Local authority settlement fails to address major funding issues and shortfalls

AND government has said if councils need more money they should hold referendums which might, or might not, agree to further council tax rises to make up for the shortfall.

“Last week’s provisional settlement for local government was predictably disappointing, says Richard Harbord, while the big issues of funding social care and council tax reform wait unaddressed in the political long grass.

The delayed settlement was eventually published last week, leaving local authorities little time to do any detailed work on it before Christmas.

It has to be said it was never going to be earth-shattering, being the last year of an agreed multi-year settlement negotiated four years ago.

The actual settlement says that the government are planning to increase resources by £1.3bn next year, but this seems to include a number of separate issues such as Winter Pressures Funding for social care, the bulk of which comes with conditions, and the removal of the threat of negative grant.

The Local Government Association in a somewhat low-key response says that this settlement will still leave local authorities some £3.2bn short of the resources they require to maintain a reasonable standard of service.

Other announcements were expected at the same time but a number of these did not appear. The amount of time and energy spent on leaving the European Community has left a large void in moving forward to resolve the many problems local government faces.

There was a consultation paper on business rate retention, but this has been so long discussed in the joint working parties between central government and the LGA that it is hardly new. It is now set at 75%, this is somewhat less than Eric Pickles’ 100% and the various other figures talked about over the last few years, and is perhaps a disappointing increase on the 50% which has been the scheme for the last few years.

The announcement says that the government continues to work on the Fair Funding Formula which was also expected to go out to consultation. This was never intended to take effect next year, but local authorities need to know if there are to be major changes to distribution and to account and allow for them in their medium-term financial plans.

We had already been warned that perhaps the most important of all – the options for dealing with the increasing expenditure on social care – had been put back until next Summer. This was, it will be remembered the subject of a bungled announcement during the last general election campaign which had to be withdrawn with a Green Paper promised for immediately after the vote.

This has been delayed several times. It is just too difficult to find options that are acceptable to the majority. If there is to be a central funding solution rather than an insurance solution, it will have to come from additional taxation. Politicians continue to believe that increases in taxation are to be avoided at all costs but a relatively small increase in taxation could produce workable options.

The LGA urges the government to reconsider and to improve the offer by the time of the final settlement early next year. This is extremely unlikely to happen.

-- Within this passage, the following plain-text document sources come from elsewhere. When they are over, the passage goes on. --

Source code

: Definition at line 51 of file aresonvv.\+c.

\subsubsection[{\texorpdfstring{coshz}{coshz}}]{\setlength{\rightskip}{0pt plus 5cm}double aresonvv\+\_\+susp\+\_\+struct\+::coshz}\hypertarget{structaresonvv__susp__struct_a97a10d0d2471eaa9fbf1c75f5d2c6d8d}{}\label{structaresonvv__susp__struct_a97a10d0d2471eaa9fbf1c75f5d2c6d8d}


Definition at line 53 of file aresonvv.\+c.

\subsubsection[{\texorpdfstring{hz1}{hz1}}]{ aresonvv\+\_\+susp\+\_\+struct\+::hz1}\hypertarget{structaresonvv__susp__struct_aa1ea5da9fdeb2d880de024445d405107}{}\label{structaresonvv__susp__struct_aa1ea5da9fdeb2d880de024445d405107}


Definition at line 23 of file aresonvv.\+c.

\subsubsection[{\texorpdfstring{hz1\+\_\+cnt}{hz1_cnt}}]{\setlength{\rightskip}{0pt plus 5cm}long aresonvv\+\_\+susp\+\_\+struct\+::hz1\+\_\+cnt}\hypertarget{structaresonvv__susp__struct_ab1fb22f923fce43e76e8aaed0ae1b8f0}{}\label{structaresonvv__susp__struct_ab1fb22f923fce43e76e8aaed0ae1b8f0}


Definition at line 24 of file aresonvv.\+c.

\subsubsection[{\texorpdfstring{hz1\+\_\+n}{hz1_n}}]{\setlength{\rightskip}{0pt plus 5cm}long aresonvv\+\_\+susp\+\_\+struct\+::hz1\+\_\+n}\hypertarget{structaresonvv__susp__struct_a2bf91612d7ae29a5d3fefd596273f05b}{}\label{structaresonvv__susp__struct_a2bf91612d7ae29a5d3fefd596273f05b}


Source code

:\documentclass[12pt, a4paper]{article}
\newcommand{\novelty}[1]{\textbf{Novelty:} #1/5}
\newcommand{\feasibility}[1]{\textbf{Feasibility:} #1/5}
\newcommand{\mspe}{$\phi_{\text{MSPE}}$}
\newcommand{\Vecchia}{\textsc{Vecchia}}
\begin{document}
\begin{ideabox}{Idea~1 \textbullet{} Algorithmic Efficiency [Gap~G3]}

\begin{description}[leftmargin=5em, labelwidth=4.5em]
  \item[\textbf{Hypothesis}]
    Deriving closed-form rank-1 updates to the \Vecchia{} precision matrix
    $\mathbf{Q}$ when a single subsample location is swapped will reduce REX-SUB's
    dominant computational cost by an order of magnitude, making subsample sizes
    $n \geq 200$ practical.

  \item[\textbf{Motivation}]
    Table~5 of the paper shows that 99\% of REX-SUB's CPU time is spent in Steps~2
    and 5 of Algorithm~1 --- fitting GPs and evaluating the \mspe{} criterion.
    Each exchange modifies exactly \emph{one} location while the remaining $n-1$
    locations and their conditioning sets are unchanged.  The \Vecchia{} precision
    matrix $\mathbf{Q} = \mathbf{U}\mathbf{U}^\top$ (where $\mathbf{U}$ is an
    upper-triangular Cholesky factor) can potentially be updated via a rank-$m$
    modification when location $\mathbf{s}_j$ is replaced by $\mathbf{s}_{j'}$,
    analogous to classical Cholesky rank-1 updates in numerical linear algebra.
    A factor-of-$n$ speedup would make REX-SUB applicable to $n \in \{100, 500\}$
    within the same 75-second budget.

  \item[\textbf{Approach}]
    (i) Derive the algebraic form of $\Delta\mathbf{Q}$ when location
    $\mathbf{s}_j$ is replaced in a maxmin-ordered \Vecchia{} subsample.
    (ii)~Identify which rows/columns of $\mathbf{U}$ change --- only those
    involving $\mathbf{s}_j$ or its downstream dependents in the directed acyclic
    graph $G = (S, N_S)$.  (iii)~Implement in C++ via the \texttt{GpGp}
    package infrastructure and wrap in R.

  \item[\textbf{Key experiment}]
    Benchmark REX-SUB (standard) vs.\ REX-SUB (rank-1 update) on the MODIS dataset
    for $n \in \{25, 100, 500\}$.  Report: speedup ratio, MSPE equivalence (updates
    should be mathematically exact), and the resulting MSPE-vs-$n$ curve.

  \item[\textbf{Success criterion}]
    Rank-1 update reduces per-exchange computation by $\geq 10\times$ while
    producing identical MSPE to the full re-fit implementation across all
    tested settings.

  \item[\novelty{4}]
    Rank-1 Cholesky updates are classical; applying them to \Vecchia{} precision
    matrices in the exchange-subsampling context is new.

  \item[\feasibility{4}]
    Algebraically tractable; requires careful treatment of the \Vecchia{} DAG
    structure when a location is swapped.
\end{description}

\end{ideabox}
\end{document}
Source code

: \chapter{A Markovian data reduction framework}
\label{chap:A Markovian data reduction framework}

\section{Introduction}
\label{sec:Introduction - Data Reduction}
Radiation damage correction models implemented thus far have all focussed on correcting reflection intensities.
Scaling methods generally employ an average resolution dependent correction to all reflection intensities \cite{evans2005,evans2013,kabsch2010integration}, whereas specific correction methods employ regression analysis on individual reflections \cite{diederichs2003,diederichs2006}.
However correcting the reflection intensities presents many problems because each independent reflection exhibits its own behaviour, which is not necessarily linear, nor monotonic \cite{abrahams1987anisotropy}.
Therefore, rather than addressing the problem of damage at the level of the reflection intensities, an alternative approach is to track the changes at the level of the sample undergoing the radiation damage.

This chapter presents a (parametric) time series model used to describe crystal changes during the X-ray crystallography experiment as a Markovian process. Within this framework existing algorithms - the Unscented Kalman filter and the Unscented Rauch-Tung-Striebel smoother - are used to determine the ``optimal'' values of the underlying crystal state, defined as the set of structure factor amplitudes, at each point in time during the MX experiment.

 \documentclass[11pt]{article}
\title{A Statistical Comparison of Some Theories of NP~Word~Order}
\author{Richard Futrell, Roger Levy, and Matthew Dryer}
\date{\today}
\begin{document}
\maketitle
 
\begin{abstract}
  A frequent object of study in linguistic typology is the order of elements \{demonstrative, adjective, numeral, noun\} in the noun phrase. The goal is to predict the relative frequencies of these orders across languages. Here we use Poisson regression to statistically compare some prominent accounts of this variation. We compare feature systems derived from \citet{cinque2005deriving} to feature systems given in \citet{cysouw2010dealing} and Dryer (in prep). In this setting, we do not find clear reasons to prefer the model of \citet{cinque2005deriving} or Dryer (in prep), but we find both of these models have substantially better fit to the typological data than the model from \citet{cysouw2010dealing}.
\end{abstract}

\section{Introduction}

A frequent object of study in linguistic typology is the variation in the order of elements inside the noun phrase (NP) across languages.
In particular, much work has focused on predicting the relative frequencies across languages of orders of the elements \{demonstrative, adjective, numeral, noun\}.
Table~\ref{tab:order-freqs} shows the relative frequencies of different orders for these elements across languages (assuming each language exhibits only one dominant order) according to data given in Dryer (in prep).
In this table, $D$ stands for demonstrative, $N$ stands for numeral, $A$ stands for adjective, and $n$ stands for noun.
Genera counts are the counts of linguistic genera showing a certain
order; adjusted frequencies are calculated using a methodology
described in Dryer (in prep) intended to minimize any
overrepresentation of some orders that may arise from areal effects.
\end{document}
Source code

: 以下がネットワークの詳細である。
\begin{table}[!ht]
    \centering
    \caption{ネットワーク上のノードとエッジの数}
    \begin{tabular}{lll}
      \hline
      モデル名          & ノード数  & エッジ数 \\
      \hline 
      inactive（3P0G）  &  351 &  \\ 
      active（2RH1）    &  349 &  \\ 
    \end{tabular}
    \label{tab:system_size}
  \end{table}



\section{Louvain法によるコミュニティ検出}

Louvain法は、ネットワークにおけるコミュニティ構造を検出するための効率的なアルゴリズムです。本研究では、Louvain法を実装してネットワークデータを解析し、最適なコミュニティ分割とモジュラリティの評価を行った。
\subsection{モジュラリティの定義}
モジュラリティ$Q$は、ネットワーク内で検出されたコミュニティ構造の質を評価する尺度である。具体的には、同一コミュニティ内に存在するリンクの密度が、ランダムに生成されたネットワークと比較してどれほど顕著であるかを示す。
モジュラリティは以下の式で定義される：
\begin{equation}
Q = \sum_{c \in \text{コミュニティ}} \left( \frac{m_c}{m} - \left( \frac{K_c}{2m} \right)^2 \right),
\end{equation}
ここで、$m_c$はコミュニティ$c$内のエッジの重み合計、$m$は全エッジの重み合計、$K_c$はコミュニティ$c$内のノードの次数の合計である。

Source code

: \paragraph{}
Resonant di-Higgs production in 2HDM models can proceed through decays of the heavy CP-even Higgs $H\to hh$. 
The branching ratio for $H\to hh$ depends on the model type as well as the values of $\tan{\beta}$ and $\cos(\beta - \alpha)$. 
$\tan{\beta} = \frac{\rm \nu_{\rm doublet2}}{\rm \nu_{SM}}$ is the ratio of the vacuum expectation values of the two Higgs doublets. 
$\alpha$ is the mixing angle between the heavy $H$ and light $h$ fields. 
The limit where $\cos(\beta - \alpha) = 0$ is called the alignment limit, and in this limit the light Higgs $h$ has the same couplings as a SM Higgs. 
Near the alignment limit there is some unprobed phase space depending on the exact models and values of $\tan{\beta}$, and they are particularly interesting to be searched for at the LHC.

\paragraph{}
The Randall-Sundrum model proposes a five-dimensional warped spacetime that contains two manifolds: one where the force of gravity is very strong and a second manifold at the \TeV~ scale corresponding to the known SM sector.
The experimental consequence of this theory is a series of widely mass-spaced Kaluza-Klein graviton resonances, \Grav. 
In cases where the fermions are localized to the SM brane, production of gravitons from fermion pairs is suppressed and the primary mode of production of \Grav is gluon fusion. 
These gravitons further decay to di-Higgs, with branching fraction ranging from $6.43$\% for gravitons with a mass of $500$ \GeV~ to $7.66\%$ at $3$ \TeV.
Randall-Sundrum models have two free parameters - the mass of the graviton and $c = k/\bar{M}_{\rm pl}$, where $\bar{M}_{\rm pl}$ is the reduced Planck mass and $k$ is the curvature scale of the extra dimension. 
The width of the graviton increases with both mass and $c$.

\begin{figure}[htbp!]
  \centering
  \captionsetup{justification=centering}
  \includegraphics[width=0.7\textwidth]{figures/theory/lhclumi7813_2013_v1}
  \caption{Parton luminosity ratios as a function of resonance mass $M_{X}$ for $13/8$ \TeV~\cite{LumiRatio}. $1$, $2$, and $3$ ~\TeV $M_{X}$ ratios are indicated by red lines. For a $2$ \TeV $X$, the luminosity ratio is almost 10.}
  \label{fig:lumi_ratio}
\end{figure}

The fact is that this settlement does nothing to help local authorities become sustainable and to save them from having to make even more serious cuts in services going forward.

Business rates retention may have been sorted, but the government really needs to address the issue of council tax. Hopelessly outdated and not understandable to owners of properties, it is in desperate need of reform.

The government argue that it is open to local authorities to run referendums to increase council tax by over 3 % , indeed they have encouraged local authorities to do so but the limited gains and negative publicity have put authorities off.

At the very least the values used need to be current values and the banding system needs drastic revision to reflect the fact that so many properties are valued at over £1m and should be contributing more to local services.

We do now look forward to the spending review, but there cannot be widespread optimism that all will be well.”